Альфонсо темной глыбой повалился рядом с ним на колени, и опустил свой морщинистый лик – тени так на нем лежали, что Робин тоже не мог его узнать.
– Хорошо, хорошо, что ты ЕЕ любишь… – шептал, глотая слезы, Альфонсо. – …Ты сможешь ли меня простить?!.. Нет – не говори, не говори – я не достоин твоего прощенья, и не хочу отнимать времени. Беги же скорее к Ней, пусть ЕЕ теплый свет согреет тебя. Ах, люби ЕЕ так, как Она достойна – всю душу Ей отдавай, пылай пред Нею. Да что я, впрочем, говорю?.. Я же чувствую, что ты именно так ЕЕ и любишь… Беги же скорее, а потом вместе уйдите от этого леса, идите далеко-далеко прочь, чтобы, ежели вновь найдет на меня безумие, и откажусь я от своей клятвы, чтобы не смог вас найти, чтобы умер в отчаянье. Да что же ты все лежишь, что дрожишь ты?! Я отдаю тебе жизнь, счастье – все, все я тебе отдаю; и прости, прости меня, что как вор отнял это у тебя… Ах, да не надо прощенья! Не достоин я!.. Ну, беги же!.. Скорее! Я тут теперь лежать буду…
И он подхватил Робина за руку, сам вскочил на ноги, и его вздернул, затем повалился на то место, где замерзал перед этим Робин. Он лежал уткнувшись лицом в ледяной панцирь, а дрожащие пальцы его судорожно вжимались в снег – слышен был скрежет зубов, вся его массивная фигура, вздымалась и опадала от частого дыханья, захлебывающегося в рыданьях. Ну а Робин сделал несколько шагов в ту сторону, откуда слабо долетал ласковый свет (не смог он, все-таки, от этого света убежать!) – и вцепился он в кору одного из деревьев, и до боли, до скрежета в костях вжался в этот ствол, и зашептал, постепенно переходя на крик:
– Ну, уж нет, нет! Бред это все – бред! – он сжал голову, и повалился на колени. – И так, ведь, сколько нас боли окружает, а тут, ежели тебя оставлю – еще боли прибавиться! Нет – это не правильно, рядом с Ней никто не может быть несчастным. Я помню тот дивный сон – мы были в стране детства, там никто даже и не подумал о «соперниках» – какой это все бред! Никто не должен жертвовать, замерзать – все должны любить, и быть любимыми. Вот сейчас мы побежим к Ней.
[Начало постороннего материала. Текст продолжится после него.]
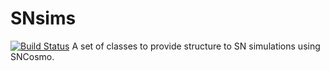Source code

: # SNsims
[![Build Status](https://travis-ci.org/rbiswas4/SNsims.svg?branch=master)](https://travis-ci.org/rbiswas4/SNsims.svg?branch=master)
A set of classes to provide structure to SN simulations using SNCosmo.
Мы падем пред Нею на колени, и не будет больше боли…
И он на неверных, дрожащих ногах, сделал было шаг к Альфонсо, но тут увидел, как судорожно тот трясется, какой мучительный, тяжелый стон из него вырывается – и понял, что тот слушает, и каждое его слово, как удар кнута для этого страдальца – даже и дотронуться до него было страшно – до такой степени он был напряжен. Вот раздался его сдавленный стон:
– Беги же скорее! Потом – бегите вместе; бегите, сколько хватит у вас сил! Ну, что же ты?!.. Нет у меня больше сил – сейчас вот брошусь, раздеру тебя в клочья!..
– Мы должны перебороть это, потому что… хаос сейчас внутри нас! Мы мечемся, мы умираем, единственное, что может спасти нас – это Ее святая Любовь. Можешь разрывать меня, но один я не побегу. Дай же мне свою руку. Скорее. Скорее же.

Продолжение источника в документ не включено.